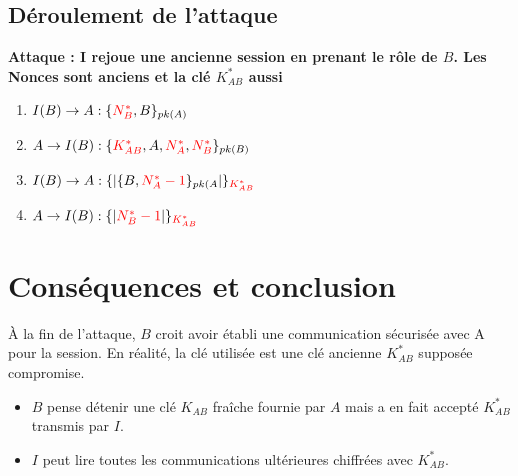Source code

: \documentclass[11pt]{article}
\begin{document}
\subsection{Déroulement de l'attaque}

\textbf{Attaque : I rejoue une ancienne session en prenant le rôle de $B$. Les Nonces sont anciens et la clé $K_{AB}^*$ aussi}

\begin{enumerate}
    \item $I(B) \rightarrow A : \{\textcolor{red}{N_B^*},B\}_{pk(A)}$
    \item $A \rightarrow I(B) : \{\textcolor{red}{K_{AB}^*},A,\textcolor{red}{N_A^*},\textcolor{red}{N_B^*}\}_{pk(B)}$
    \item $I(B) \rightarrow A : \{|\{B,\textcolor{red}{N_A^* -1}\}_{pk(A}|\}_{\textcolor{red}{K_{AB}^*}}$
    \item $A \rightarrow I(B) : \{|\textcolor{red}{N_B^* -1}|\}_{\textcolor{red}{K_{AB}^*}}$
\end{enumerate}



\section{Conséquences et conclusion}

\noindent
À la fin de l'attaque, $B$ croit avoir établi une communication sécurisée avec A pour la session. En réalité, la clé utilisée est une clé ancienne $K_{AB}^*$ supposée compromise.

\begin{itemize}
    \item $B$ pense détenir une clé $K_{AB}$ fraîche fournie par $A$ mais a en fait accepté $K_{AB}^*$ transmis par $I$.
    \item $I$ peut lire toutes les communications ultérieures chiffrées avec $K_{AB}^*$.
\end{itemize}
\end{document}
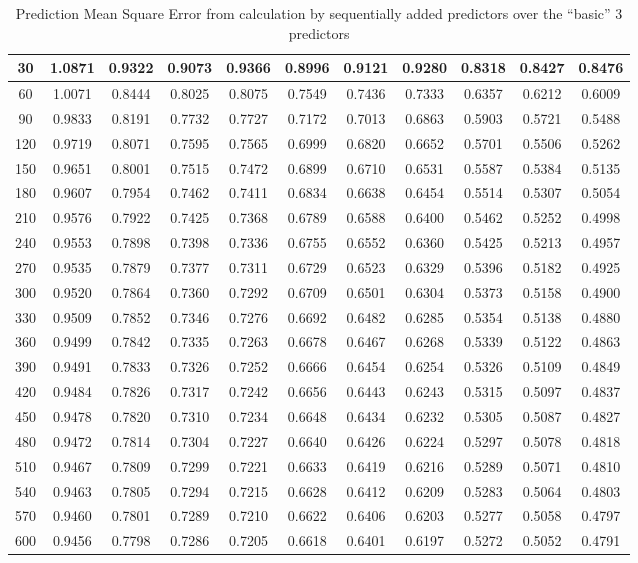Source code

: \begin{table}[h!]
{\begin{tabular}{||c c c c c c c c c c c||}
30 & 1.0871 & 0.9322 & 0.9073 & 0.9366 & 0.8996 & 0.9121 & 0.9280 & 0.8318 & 0.8427 & 0.8476 \\ \hline
        60 & 1.0071 & 0.8444 & 0.8025 & 0.8075 & 0.7549 & 0.7436 & 0.7333 & 0.6357 & 0.6212 & 0.6009 \\ \hline
        90 & 0.9833 & 0.8191 & 0.7732 & 0.7727 & 0.7172 & 0.7013 & 0.6863 & 0.5903 & 0.5721 & 0.5488 \\ \hline
        120 & 0.9719 & 0.8071 & 0.7595 & 0.7565 & 0.6999 & 0.6820 & 0.6652 & 0.5701 & 0.5506 & 0.5262 \\ \hline
        150 & 0.9651 & 0.8001 & 0.7515 & 0.7472 & 0.6899 & 0.6710 & 0.6531 & 0.5587 & 0.5384 & 0.5135 \\ \hline
        180 & 0.9607 & 0.7954 & 0.7462 & 0.7411 & 0.6834 & 0.6638 & 0.6454 & 0.5514 & 0.5307 & 0.5054 \\ \hline
        210 & 0.9576 & 0.7922 & 0.7425 & 0.7368 & 0.6789 & 0.6588 & 0.6400 & 0.5462 & 0.5252 & 0.4998 \\ \hline
        240 & 0.9553 & 0.7898 & 0.7398 & 0.7336 & 0.6755 & 0.6552 & 0.6360 & 0.5425 & 0.5213 & 0.4957 \\ \hline
        270 & 0.9535 & 0.7879 & 0.7377 & 0.7311 & 0.6729 & 0.6523 & 0.6329 & 0.5396 & 0.5182 & 0.4925 \\ \hline
        300 & 0.9520 & 0.7864 & 0.7360 & 0.7292 & 0.6709 & 0.6501 & 0.6304 & 0.5373 & 0.5158 & 0.4900 \\ \hline
        330 & 0.9509 & 0.7852 & 0.7346 & 0.7276 & 0.6692 & 0.6482 & 0.6285 & 0.5354 & 0.5138 & 0.4880 \\ \hline
        360 & 0.9499 & 0.7842 & 0.7335 & 0.7263 & 0.6678 & 0.6467 & 0.6268 & 0.5339 & 0.5122 & 0.4863 \\ \hline
        390 & 0.9491 & 0.7833 & 0.7326 & 0.7252 & 0.6666 & 0.6454 & 0.6254 & 0.5326 & 0.5109 & 0.4849 \\ \hline
        420 & 0.9484 & 0.7826 & 0.7317 & 0.7242 & 0.6656 & 0.6443 & 0.6243 & 0.5315 & 0.5097 & 0.4837 \\ \hline
        450 & 0.9478 & 0.7820 & 0.7310 & 0.7234 & 0.6648 & 0.6434 & 0.6232 & 0.5305 & 0.5087 & 0.4827 \\ \hline
        480 & 0.9472 & 0.7814 & 0.7304 & 0.7227 & 0.6640 & 0.6426 & 0.6224 & 0.5297 & 0.5078 & 0.4818 \\ \hline
        510 & 0.9467 & 0.7809 & 0.7299 & 0.7221 & 0.6633 & 0.6419 & 0.6216 & 0.5289 & 0.5071 & 0.4810 \\ \hline
        540 & 0.9463 & 0.7805 & 0.7294 & 0.7215 & 0.6628 & 0.6412 & 0.6209 & 0.5283 & 0.5064 & 0.4803 \\ \hline
        570 & 0.9460 & 0.7801 & 0.7289 & 0.7210 & 0.6622 & 0.6406 & 0.6203 & 0.5277 & 0.5058 & 0.4797 \\ \hline
        600 & 0.9456 & 0.7798 & 0.7286 & 0.7205 & 0.6618 & 0.6401 & 0.6197 & 0.5272 & 0.5052 & 0.4791 \\ \hline  
\hline
\end{tabular}}
\caption{Prediction Mean Square Error from calculation by sequentially added predictors over the “basic” 3 predictors}
\label{table:PMSEcalcu}
\end{table}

[REQUIRED WORK]: Your answer should be every line above that contains the word "session".

[RESULT BELOW]:
\textbf{Attaque : I rejoue une ancienne session en prenant le rôle de $B$. Les Nonces sont anciens et la clé $K_{AB}^*$ aussi}
À la fin de l'attaque, $B$ croit avoir établi une communication sécurisée avec A pour la session. En réalité, la clé utilisée est une clé ancienne $K_{AB}^*$ supposée compromise.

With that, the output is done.